Chu Yan riu, desdenhoso, com um brilho de ironia no olhar: “Absurdo. Só os fracos culpam o destino de alguém pela própria desgraça. Essa história de estrela maligna, de trazer azar, não passa de pretexto para quem quer encontrar um bode expiatório!”

“Não acredito nisso. E, afinal, poderia minha situação ser pior do que já é? Não faz diferença.”

“Brilhante, senhor”, elogiou Shen Yindi, satisfeita com a resposta.

Ela sorriu: “Fique tranquilo. Para outros, eu talvez seja portadora de má sorte. Para você, sou seu talismã. Depois de me conhecer, sua vida só vai melhorar.”

Chu Yan encontrou o olhar dela.

Só então percebeu como seus olhos brilhavam, como se houvesse uma estrela cintilante ali dentro, e um riso suave dançava em seu olhar.

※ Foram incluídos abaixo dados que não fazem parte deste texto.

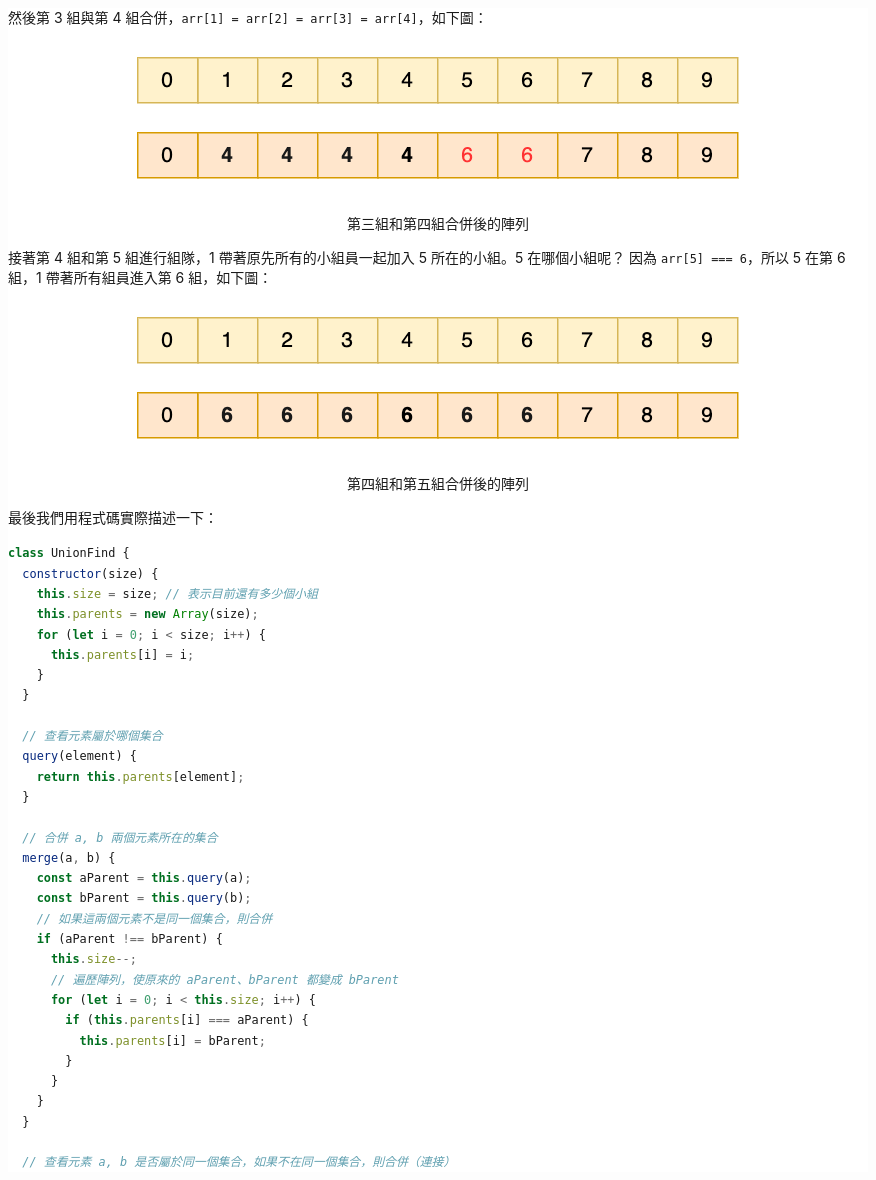 然後第 3 組與第 4 組合併，`arr[1] = arr[2] = arr[3] = arr[4]`，如下圖：

<div align="center">
  <img src="./images/union-find4.png">
  <p>第三組和第四組合併後的陣列</p>
</div>

接著第 4 組和第 5 組進行組隊，1 帶著原先所有的小組員一起加入 5 所在的小組。5 在哪個小組呢？ 因為 `arr[5] === 6`，所以 5 在第 6 組，1 帶著所有組員進入第 6 組，如下圖：

<div align="center">
  <img src="./images/union-find5.png">
  <p>第四組和第五組合併後的陣列</p> 
</div>

最後我們用程式碼實際描述一下：

```js
class UnionFind {
  constructor(size) {
    this.size = size; // 表示目前還有多少個小組
    this.parents = new Array(size);
    for (let i = 0; i < size; i++) {
      this.parents[i] = i;
    }
  }

  // 查看元素屬於哪個集合
  query(element) {
    return this.parents[element];
  }

  // 合併 a, b 兩個元素所在的集合
  merge(a, b) {
    const aParent = this.query(a);
    const bParent = this.query(b);
    // 如果這兩個元素不是同一個集合，則合併
    if (aParent !== bParent) {
      this.size--;
      // 遍歷陣列，使原來的 aParent、bParent 都變成 bParent
      for (let i = 0; i < this.size; i++) {
        if (this.parents[i] === aParent) {
          this.parents[i] = bParent;
        }
      }
    }
  }

  // 查看元素 a, b 是否屬於同一個集合，如果不在同一個集合，則合併（連接）
```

Era impossível não acreditar em suas palavras.

Após um longo momento, Chu Yan agradeceu em voz baixa.

Ele não era de muitas palavras, mas guardaria tudo no coração.

Terminada a conversa, Shen Yindi voltou-se para seus próprios afazeres.

Pegou um lenço, molhou-o com um pouco de chá, retirou do espaço medicinal um creme removedor de maquiagem e o aplicou no rosto.

Removeu, assim, a maquiagem assustadora.

Ao terminar, tocou de leve as cicatrizes no rosto, sorrindo com confiança e um misto de mistério.